As the elections in the French Republic approach, the topic gaining maximum momentum is not the present slowdown or the increasing unemployment. Funny as it is, this time, the outgoing French President has chosen a topic out of the blue to gravitate his election campaign.
Halal and Kosher meat, the ritual way of killing animals by Muslims and Jews for human consumption has interestingly become the latest hot topic in France with most parties laying stress on it in some way or the other.
This topic was first raised by the candidate of the extreme right anti-immigration National Front Marine Le Pen. She claimed that all the meat that was being sold in greater Paris region was killed in the Muslim ritual way while the consumers were unaware of this. This provocative statement by Le Pen raised a lot of eyebrows all over the country.
It is significant that her comments came a few days after the French meat industry was exposed on a television show. A television report focused largely on the sanitary conditions at the 275 slaughter houses of the country. It showcased that most abattoirs in the Paris city practice only halal slaughter methods as it is too expensive to slaughter animals using both methods.
Pointing at the data made available in the commentary, Le Pen demanded that as a citizen, everyone has a right to know whether the meat they are buying has been killed in horrible cruelty. However, this statement, apart from being a provocative one from Le Pen, also delved deeper into the religious issues of ritual slaughter. Although, according to a European law, animals must be made unconscious before being killed, exception prevails for religious slaughter in which animal’s throat is slit while it is alive and conscious.
In the wake of this statement by Le Pen, Sarkozy reviewed the Rungis wholesale market for food which is located just outside of Paris. After this review, he remarked countering Le Pen that only 2.5 per cent of the meat consumed in the region was halal and that was not a problem.

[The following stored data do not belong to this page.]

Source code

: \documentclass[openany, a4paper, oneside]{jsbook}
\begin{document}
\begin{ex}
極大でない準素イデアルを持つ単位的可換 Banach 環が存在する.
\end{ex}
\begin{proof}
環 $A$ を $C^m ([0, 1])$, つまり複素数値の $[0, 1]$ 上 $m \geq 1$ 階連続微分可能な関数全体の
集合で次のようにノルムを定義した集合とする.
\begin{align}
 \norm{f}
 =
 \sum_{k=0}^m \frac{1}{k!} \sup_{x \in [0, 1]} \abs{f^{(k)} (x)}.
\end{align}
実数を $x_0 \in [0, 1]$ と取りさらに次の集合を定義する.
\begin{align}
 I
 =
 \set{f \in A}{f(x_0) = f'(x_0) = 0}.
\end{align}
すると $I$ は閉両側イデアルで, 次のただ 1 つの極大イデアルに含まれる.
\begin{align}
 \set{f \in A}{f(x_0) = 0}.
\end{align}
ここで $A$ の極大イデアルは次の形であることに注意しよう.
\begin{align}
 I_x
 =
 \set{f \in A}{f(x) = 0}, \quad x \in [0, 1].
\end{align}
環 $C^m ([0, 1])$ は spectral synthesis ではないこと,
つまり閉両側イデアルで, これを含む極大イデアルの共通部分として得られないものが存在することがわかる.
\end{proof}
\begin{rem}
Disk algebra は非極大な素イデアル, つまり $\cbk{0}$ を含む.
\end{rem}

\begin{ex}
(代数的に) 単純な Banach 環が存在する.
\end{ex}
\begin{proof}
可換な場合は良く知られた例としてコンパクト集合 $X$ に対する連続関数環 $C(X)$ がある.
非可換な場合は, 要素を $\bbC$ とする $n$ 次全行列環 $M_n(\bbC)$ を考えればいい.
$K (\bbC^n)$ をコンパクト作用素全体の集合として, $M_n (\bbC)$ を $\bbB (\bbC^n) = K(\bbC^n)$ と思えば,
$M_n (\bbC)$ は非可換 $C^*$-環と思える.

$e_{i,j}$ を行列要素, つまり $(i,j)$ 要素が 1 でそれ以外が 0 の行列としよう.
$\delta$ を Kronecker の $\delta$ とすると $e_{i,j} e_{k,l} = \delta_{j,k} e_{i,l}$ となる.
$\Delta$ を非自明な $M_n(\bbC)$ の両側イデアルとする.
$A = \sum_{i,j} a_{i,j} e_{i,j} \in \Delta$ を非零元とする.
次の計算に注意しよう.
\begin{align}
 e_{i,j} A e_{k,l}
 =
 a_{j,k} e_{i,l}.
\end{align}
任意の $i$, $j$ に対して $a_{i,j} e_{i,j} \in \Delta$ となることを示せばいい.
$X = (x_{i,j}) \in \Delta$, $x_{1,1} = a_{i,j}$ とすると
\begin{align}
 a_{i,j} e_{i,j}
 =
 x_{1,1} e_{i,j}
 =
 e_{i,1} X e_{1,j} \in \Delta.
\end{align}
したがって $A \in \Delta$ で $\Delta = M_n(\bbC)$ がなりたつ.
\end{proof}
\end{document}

However, he retracted his earlier statement and later proposed a law to impose transparency on the way animals were being killed for being consumed here.

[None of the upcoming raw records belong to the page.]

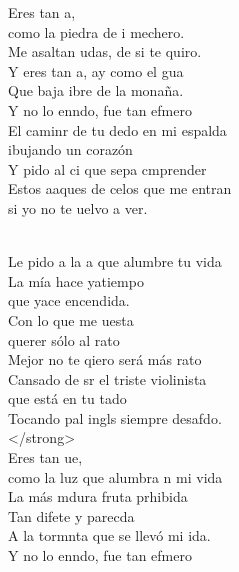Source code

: \begin{cancion}%
	Eres tan a, \\
	como la piedra de i mechero.\\
	Me asaltan udas, de si te quiro.\\
	Y eres tan a, ay como el gua \\
	Que baja ibre de la monaña.\\
\jump
	Y no lo enndo, fue tan efmero \\
	El caminr de tu dedo en mi espalda \\
	ibujando un corazón\\
	Y pido al ci que sepa cmprender\\
	Estos aaques de celos que me entran\\
	si yo no te uelvo a ver.\\\jump\\
	\begin{chorus}%
	Le pido a la a que alumbre tu vida\\
	La mía hace yatiempo \\
que yace encendida.\\
	Con lo que me uesta \\
querer sólo al rato\\
	Mejor no te qiero será más rato\\
	Cansado de sr el triste violinista \\
	que está en tu tado\\
	Tocando pal ingls siempre desafdo. \\
 </strong>\\
	Eres tan ue, \\
	como la luz que alumbra n mi vida\\
	La más mdura fruta prhibida\\
	Tan difete y parecda\\
	A la tormnta que se llevó mi ida.\\
\jump
	Y no lo enndo, fue tan efmero \\

\end{chorus}
\end{cancion}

Adding fuel to the fire was another statement issued by the Prime Minister Francois Fillion who suggested that both Muslim and Jewish traditions for animal slaughter were outdated. This comment left French Muslim and Jew communities infuriated. This statement by Fillion has also isolated some members of the Jew community who have supported Sarkozy since his initial days. Now, it is heard that he is meeting Rabbis and Muslim leaders to repair the damage already done.
Amidst all this controversy about halal and kosher meat in France, is it not evident to the politicians that just by creating furore over something so trivial, they are diverting the attention of the voters from the real issues that mar the country presently.
Besides, halal or no halal is a question no Frenchman is interested in. This question may have become a political hype off late but it still does not affect the general population at large. The general public in France, far away from these trivial issues, is jostling with bigger issues of life like unemployment and the public debt.
This political controversy actually does not show Sarkozy’s attachment with the general public of France or for that matter even Le Pen’s statement also came off the fly. The birth of a controversy like this just ahead of the presidential elections in France only shows how disconnected Sarkozy and other political leaders in the country are from the general public and its day-to-day problems.
This controversy not only brings to limelight Sarkozy’s ignorance but also gives a feeling of déjà vu to the French public which has seen similar issues of immigration, national identity and multi culturalism being raised during his 2007 campaign.
France is home to Western Europe’s largest Muslim minority, officially estimated at least four million and its largest Jewish community estimated at up to 700,000.
Perhaps what the French president needed was just to speak to a normal country man to find out what are the things that really bother the normal public more than the ‘no-issue’ of the religious diets.
Meat for those who can afford it even today in France lies much lower in the serious list of concerns which affect their lives.
Agreed, there may be some who would be interested in knowing whether the meat they are eating has been produced by halal, kosher or any other way of slaughter as it would affect their religious beliefs which they have preserved so well over centuries.
And as it is, these French politicians must not forget in their rat race that they should abstain from hurting any community’s religious beliefs, no matter how small, as it would create an uproar among masses.
It is perfectly all right if the Europeans want that meat should be labelled that under what slaughtering method it is being made available. All we ask for is that these political parties should not stoop down to such a level where they need to hurl stone at someone else to make things work for themselves.